══ Records shown

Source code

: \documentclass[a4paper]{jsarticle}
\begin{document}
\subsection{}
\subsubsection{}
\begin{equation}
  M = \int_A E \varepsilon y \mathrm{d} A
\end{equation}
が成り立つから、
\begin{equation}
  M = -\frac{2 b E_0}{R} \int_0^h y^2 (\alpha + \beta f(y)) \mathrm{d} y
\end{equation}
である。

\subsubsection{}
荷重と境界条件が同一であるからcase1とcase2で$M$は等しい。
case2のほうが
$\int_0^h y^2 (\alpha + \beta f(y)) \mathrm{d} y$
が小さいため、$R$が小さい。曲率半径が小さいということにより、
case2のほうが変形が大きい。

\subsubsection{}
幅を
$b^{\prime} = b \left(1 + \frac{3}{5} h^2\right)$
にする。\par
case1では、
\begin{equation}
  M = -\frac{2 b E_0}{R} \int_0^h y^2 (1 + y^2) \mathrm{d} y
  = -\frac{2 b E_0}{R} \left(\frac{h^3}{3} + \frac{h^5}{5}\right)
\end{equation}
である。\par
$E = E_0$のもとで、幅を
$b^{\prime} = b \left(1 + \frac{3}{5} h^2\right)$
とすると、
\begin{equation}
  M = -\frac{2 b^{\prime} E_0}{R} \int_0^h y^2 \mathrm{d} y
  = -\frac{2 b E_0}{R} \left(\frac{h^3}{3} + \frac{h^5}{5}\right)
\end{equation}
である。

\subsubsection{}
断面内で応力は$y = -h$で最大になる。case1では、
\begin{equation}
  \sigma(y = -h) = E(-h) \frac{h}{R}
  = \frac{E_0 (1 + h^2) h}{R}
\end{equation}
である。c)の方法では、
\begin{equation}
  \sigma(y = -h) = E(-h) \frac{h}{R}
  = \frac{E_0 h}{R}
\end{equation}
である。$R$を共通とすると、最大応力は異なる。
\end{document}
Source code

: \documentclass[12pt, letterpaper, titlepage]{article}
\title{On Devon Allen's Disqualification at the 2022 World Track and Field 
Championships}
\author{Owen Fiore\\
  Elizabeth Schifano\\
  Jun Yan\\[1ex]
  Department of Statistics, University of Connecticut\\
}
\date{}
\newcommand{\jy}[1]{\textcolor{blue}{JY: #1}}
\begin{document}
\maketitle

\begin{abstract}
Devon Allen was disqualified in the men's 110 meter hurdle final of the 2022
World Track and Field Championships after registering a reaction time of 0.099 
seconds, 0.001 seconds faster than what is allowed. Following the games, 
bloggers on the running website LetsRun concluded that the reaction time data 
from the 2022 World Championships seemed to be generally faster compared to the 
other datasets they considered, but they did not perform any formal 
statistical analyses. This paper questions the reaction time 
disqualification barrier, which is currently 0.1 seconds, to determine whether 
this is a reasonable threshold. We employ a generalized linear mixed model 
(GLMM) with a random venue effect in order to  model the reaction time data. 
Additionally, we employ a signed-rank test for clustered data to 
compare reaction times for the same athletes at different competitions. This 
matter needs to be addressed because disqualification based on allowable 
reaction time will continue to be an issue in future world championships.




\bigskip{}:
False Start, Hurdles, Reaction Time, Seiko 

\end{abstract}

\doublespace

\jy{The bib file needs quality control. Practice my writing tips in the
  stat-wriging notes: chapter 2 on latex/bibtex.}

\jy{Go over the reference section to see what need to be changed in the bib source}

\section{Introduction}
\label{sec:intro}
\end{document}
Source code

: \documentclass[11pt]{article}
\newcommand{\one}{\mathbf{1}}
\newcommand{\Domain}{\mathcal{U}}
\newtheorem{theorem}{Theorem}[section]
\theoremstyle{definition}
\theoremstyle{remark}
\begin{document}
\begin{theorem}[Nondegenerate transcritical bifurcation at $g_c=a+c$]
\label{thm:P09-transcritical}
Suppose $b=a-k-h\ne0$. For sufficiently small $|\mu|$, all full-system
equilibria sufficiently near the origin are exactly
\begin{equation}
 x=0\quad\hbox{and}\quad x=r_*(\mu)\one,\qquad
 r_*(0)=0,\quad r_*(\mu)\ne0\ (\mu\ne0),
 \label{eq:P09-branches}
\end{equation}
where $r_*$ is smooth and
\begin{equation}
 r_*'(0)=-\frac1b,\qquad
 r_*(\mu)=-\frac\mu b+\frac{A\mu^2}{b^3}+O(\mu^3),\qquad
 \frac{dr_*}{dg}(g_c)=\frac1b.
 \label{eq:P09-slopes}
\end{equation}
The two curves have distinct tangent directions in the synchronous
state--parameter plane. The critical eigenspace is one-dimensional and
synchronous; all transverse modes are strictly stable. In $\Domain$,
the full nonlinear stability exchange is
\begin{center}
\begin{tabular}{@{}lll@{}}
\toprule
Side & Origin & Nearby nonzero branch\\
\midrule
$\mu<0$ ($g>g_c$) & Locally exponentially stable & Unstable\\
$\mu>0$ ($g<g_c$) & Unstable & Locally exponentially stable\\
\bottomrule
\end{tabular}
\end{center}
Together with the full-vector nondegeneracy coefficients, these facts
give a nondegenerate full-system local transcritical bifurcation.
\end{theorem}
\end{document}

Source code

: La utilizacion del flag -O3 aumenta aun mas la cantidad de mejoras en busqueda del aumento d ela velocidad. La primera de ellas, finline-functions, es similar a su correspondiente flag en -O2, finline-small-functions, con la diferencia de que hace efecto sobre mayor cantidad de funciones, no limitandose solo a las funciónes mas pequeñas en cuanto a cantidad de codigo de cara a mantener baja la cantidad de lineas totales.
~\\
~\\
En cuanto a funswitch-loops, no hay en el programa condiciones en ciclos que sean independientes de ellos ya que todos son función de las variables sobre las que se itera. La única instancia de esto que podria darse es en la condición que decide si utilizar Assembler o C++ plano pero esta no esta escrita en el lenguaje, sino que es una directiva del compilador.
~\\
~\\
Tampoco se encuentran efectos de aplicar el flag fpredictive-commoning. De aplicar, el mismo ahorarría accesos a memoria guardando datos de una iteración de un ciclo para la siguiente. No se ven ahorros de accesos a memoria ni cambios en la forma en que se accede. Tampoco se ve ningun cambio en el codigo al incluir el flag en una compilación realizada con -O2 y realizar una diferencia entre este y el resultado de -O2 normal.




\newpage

════
══ Records shown

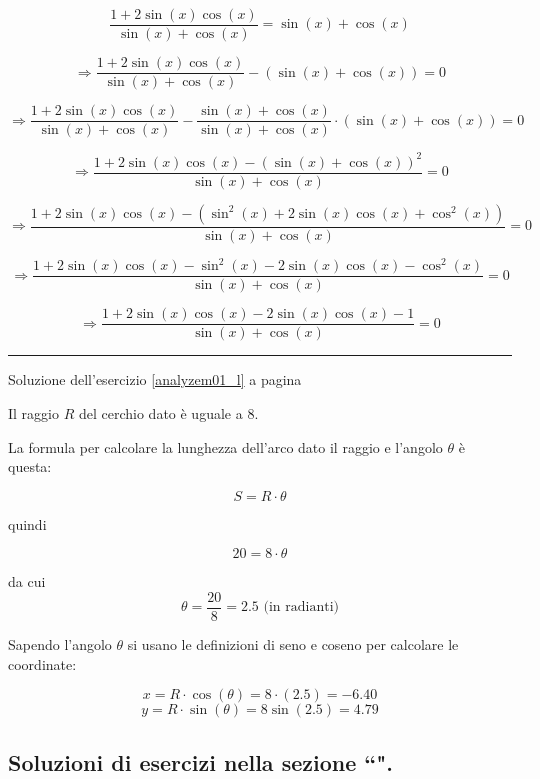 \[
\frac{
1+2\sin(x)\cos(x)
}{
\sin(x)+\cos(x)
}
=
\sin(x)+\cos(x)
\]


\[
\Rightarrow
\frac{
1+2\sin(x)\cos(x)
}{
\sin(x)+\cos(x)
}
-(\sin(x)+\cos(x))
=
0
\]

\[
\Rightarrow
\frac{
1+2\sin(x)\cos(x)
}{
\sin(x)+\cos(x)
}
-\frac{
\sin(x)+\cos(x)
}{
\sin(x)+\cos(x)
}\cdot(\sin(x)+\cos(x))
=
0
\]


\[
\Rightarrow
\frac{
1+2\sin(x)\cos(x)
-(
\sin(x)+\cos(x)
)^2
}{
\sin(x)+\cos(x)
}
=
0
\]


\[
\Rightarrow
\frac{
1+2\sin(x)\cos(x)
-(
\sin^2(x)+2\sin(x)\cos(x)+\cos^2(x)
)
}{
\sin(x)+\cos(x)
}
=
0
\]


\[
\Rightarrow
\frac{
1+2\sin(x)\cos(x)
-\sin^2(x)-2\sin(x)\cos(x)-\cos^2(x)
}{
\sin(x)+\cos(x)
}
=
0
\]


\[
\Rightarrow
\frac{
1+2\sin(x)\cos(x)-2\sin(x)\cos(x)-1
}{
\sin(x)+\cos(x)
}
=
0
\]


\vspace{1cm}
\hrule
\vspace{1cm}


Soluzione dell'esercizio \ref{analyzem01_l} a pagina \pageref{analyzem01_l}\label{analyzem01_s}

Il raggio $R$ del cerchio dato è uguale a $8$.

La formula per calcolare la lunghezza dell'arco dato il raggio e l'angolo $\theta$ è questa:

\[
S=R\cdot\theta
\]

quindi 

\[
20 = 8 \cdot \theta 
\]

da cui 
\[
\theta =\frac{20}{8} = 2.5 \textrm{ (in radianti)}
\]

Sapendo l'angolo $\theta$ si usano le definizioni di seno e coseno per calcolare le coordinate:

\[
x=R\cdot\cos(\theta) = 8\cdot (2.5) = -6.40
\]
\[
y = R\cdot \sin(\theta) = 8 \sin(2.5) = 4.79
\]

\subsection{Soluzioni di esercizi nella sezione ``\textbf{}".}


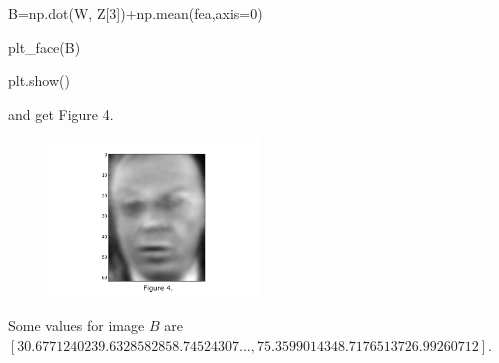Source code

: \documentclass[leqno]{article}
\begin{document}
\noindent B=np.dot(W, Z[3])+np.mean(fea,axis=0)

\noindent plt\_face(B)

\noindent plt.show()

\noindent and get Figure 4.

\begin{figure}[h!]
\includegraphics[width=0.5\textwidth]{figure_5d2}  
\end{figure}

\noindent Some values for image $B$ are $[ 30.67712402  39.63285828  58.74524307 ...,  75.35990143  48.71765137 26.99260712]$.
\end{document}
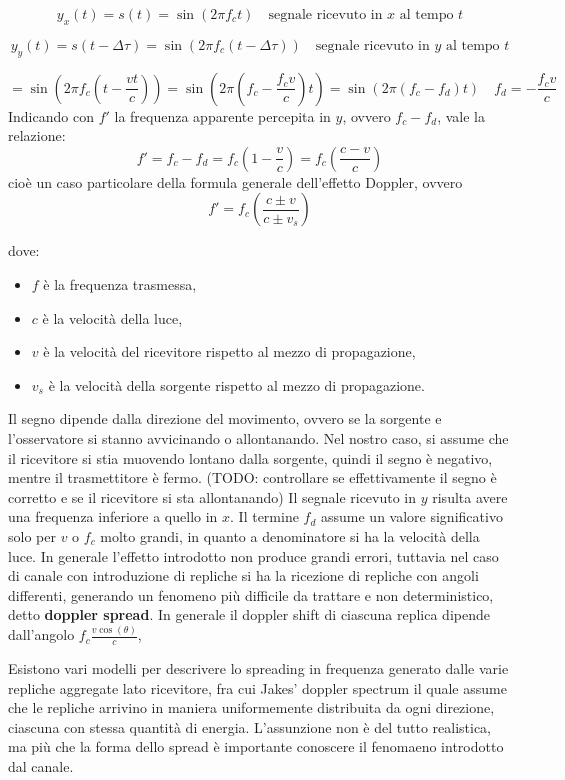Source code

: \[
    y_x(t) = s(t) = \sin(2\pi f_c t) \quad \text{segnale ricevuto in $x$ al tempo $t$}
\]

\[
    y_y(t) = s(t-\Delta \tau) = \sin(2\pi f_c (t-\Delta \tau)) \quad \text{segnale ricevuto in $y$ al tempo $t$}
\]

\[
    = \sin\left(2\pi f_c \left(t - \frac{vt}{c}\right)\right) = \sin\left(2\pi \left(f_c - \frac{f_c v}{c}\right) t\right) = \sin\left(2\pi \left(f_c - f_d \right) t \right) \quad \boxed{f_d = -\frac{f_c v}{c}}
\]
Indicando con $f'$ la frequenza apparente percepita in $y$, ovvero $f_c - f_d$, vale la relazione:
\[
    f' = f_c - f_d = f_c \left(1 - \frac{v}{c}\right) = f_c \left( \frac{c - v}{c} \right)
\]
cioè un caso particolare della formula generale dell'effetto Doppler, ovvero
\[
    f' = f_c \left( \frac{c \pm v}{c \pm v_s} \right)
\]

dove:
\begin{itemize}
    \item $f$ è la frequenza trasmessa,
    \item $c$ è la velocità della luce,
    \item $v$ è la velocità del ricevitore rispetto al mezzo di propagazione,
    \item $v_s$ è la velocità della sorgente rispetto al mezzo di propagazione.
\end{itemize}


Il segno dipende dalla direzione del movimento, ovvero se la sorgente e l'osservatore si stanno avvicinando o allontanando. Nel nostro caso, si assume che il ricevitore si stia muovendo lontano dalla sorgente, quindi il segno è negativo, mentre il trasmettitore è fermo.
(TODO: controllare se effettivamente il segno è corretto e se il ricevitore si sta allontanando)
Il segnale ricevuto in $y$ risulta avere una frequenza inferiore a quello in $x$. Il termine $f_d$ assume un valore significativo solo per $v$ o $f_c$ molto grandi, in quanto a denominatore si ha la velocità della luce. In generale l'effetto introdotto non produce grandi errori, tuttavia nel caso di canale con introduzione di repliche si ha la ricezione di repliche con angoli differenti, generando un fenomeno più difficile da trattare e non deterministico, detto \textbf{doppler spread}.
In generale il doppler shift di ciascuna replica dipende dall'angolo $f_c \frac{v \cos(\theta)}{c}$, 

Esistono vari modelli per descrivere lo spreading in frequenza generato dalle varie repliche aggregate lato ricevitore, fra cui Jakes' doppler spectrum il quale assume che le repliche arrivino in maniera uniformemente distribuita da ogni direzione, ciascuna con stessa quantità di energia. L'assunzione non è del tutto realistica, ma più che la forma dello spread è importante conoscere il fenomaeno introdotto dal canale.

════

▶ **Task description**
The lines to copy are those above that contain the string "system".

▶ **Response to the task**
Suppose $b=a-k-h\ne0$. For sufficiently small $|\mu|$, all full-system
give a nondegenerate full-system local transcritical bifurcation.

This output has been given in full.